И случился скандал, о котором я до сих пор вспоминаю с чувством неловкости. В институте собирался литературный кружок, как ни странно, дышавший на ладан. Причиной тому, очевидно, было наличие множества ярких индивидуальностей - так, по крайней мере, казалось самим индивидуальностям. Спеться всем вместе было трудно - и предпочитали держаться разными группами, приятельскими компаниями. Но пока кружок возглавлял Теодор Ойзерман, собирались более или менее регулярно. Ойзерман в ИФЛИ внушал уважение всем. Был постарше многих, умен, ироничен, дружелюбен. Учился на философском, но писал рассказы, что в институте все-таки было редкостью - "населяли" его в основном поэты, - и два рассказа Ойзермана победили на каком-то конкурсе и были напечатаны в "Красной нови". Редактировал этот журнал тогда Фадеев.

Любопытно, что когда кружок все-таки распался, - а существовал он всего года полтора, - Ойзерман отошел от литературы. Углубился в свою философию, и с большим успехом. Сейчас он известный ученый-академик, автор многих солидных философских трудов. Очевидно, пока жил кружок, горел литературный огонек и в самом руководителе, расстроился кружок - и у него пропал запал. Не знаю, что потеряла от этого наша проза, но наука явно приобрела серьезного и глубокого ученого.

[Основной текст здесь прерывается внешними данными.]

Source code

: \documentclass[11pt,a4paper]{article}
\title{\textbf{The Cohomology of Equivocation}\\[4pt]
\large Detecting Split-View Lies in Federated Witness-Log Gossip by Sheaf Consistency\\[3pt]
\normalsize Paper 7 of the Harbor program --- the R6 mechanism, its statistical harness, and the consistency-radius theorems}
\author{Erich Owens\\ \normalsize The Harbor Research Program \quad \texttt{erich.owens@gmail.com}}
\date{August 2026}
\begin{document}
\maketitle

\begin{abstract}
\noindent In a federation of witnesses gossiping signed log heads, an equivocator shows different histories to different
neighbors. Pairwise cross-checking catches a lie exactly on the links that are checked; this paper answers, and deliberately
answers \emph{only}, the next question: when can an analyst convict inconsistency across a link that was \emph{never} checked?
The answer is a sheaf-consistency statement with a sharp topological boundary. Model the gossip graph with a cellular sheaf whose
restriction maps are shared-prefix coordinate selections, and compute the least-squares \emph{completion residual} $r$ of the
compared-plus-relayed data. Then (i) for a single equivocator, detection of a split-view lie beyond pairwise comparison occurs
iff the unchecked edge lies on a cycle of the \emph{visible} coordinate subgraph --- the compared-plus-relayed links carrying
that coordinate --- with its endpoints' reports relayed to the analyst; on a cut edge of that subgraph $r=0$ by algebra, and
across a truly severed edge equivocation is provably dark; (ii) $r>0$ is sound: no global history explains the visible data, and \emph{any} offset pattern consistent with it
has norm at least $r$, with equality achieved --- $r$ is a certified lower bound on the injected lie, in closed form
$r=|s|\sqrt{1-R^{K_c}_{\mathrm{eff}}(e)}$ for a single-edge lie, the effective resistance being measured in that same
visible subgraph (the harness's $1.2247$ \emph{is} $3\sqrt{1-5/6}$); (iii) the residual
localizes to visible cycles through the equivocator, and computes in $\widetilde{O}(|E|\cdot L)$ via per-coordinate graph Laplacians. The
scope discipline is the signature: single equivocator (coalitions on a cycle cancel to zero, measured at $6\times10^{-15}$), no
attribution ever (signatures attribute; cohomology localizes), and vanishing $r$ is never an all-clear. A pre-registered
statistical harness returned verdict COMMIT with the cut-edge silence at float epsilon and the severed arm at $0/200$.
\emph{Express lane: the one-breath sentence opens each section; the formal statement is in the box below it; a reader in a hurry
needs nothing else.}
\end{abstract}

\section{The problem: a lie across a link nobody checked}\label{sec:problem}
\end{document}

Чтобы разжечь интерес к кружку, Ойзерман стал приглашать на его собрания видных писателей. Был Константин Федин, приходил Леонид Леонов. "Гении" слушали их с интересом, но то были все-таки прозаики. И тогда Ойзерман пригласил сразу двух людей, имевших прямое отношение к поэзии: литературного критика Анатолия Тарасенкова, писавшего преимущественно о поэтах, и, так сказать, однокашника - поэта Александра Твардовского. Это был грубый просчет руководителя.

Вступительное слово Тарасенкова слушали вежливо: красиво говорить Анатолий Кузьмич и в молодости умел. Начал читать отрывок из "Страны Муравии" Твардовский. Его тоже слушали вежливо, но с прохладцей. Но после Александра Трифоновича решил выступить его однокурсник, тоже, по нашим понятиям, человек немолодой, крупный, румяный, с голубыми глазами, весь какой- то пригожий, чистый Еруслан Лазаревич из сказки, писавший, однако, не сказочно-богатырские, а коротенькие, совсем миниатюрные и наивно-слабенькие стишки. "Гении" взревели - такая поэзия их никак не устраивала. Выскочил маленький, но задиристый, громогласный студент, которому не важно было, с кем воевать, только бы воевать, и стал поносить и "Еруслана Лазаревича", а заодно и Твардовского - "примитив", "таблица умножения", "кумачовщина" (производное от Лебедева-Кумача) и вообще это "не поэзия". Твардовский сидел смущенный, недоумевающий: называется, пригласили... Собрание с грохотом катилось под откос. Ойзерман пытался еще спасти положение, но где там! Видно было, что Твардовский обижен, удручен. В трамвае я стоял рядом с ним и румяным, нисколько не унывающим, вроде даже довольным "Ерусланом Лазаревичем" и слышал, как Твардовский несколько раз повторял: "Ну зачем же приглашали? Для того, чтобы обругать? В уме не укладывается!"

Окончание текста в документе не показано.